Recuerdo el año en que supe que quería estudiar el comportamiento animal. Tenía once años y había un invitado en casa, lo que significaba que tenía que dejar mi habitación y mudarme a una pequeña pieza en el altillo. La mayoría de los animales que tenía en mi habitación tenían que venirse conmigo. Los peces en su pecera se podían quedar, pero todo lo demás –insectos, caracoles, lombrices, y sobre todo los hamsters con sus ruidosos hábitos nocturnos, se tenían que ir. Yo estaba seriamente disgustada, y decidí vengarme dejando mis hamsters en la habitación, escondidos para que escaparan a la atención de mi madre. Encerrada en el altillo esa noche, sentí un placer perverso pensando en que el visitante que ocupaba mi habitación no podría dormir en toda la noche gracias a mis hamsters. No contaba, sin embargo, con el visitante: un tal Leonard Waight, del Tesoro Británico.

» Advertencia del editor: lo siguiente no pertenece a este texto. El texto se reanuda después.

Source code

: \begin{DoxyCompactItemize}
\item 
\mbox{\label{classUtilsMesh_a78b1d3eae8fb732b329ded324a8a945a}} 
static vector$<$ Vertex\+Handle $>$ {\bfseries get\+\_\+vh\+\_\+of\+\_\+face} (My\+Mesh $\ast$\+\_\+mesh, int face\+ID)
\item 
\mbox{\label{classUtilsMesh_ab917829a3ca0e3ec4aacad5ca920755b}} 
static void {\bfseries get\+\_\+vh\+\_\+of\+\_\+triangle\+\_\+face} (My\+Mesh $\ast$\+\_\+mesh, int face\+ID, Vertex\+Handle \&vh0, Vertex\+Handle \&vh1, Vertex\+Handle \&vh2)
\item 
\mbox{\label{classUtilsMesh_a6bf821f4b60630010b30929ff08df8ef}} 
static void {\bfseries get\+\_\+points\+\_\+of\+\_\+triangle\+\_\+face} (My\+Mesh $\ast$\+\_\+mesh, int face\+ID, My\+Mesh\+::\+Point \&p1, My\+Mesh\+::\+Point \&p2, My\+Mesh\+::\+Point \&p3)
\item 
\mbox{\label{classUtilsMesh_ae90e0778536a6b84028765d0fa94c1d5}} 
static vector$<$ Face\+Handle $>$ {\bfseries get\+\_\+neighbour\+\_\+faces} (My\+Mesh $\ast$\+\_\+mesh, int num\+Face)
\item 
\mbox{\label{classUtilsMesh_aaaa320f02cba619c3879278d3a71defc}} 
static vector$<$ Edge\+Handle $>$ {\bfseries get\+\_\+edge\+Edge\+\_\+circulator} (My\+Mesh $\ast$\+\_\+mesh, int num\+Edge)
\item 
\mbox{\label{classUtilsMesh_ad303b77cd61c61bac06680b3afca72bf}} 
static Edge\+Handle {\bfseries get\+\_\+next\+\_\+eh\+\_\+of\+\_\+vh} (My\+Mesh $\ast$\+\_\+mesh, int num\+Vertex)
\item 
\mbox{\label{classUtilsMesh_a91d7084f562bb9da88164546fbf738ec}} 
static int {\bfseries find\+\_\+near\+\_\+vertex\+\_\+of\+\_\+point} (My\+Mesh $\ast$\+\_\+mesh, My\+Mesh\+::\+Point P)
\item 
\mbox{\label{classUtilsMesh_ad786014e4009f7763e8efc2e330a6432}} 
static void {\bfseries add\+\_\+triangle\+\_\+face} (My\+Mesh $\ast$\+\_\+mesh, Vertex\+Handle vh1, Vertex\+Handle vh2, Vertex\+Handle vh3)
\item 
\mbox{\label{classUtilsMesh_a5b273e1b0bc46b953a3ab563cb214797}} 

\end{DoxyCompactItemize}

Dos días después de que se fuera, recibí un libro con una dedicatoria: “Para Marian, de un amante de los animales a otro”. El libro era El anillo del Rey Salomón de Konrad Lorenz, y estaba lleno de atractivos detalles sobre las vidas y el comportamiento, no sólo de hamsters, sino de ratas de agua, cornejas y gansos. El mensaje era que si uno estaba preparado para ser paciente, mirar y escuchar, uno podía realmente entrar en sus mundos y comunicarse con ellos en su propio lenguaje.
Todos –padres, tíos, tías, la escuela– me dijeron que era imposible estudiar el comportamiento, la psicología o las mentes de los animales porque no era un tema “adecuado”. Me resigné a ganarme la vida como veterinaria mientras mantenía una casa llena de animales, como había hecho Konrad Lorenz. Después, cuando tenía 14 años, me encontré con Herring Gull’s World, de un holandés llamado Niko Tinbergen, esta vez en una biblioteca. A juzgar por la cantidad de tiempo que Tinbergen pasaba mirando las gaviotas, los holandeses estaban iluminados, y consideraban al comportamiento animal como un tema adecuado. Al principio, no me di cuenta que la mayor parte del tiempo mirando gaviotas lo había pasado en el norte de Inglaterra, y sólo cuando devolvía el libro encontré una única y electrizante frase dentro de la solapa polvorienta, que indicaba que Tinbergen estaba enseñando comportamiento animal en la universidad de Oxford.
Para mi sorpresa, descubrí que era posible ir a Oxford, pasar tres años leyendo para obtener un título en zoología y asistir a clases sobre comportamiento animal dictadas por Niko Tinbergen. Lo hice. Y toqué el cielo.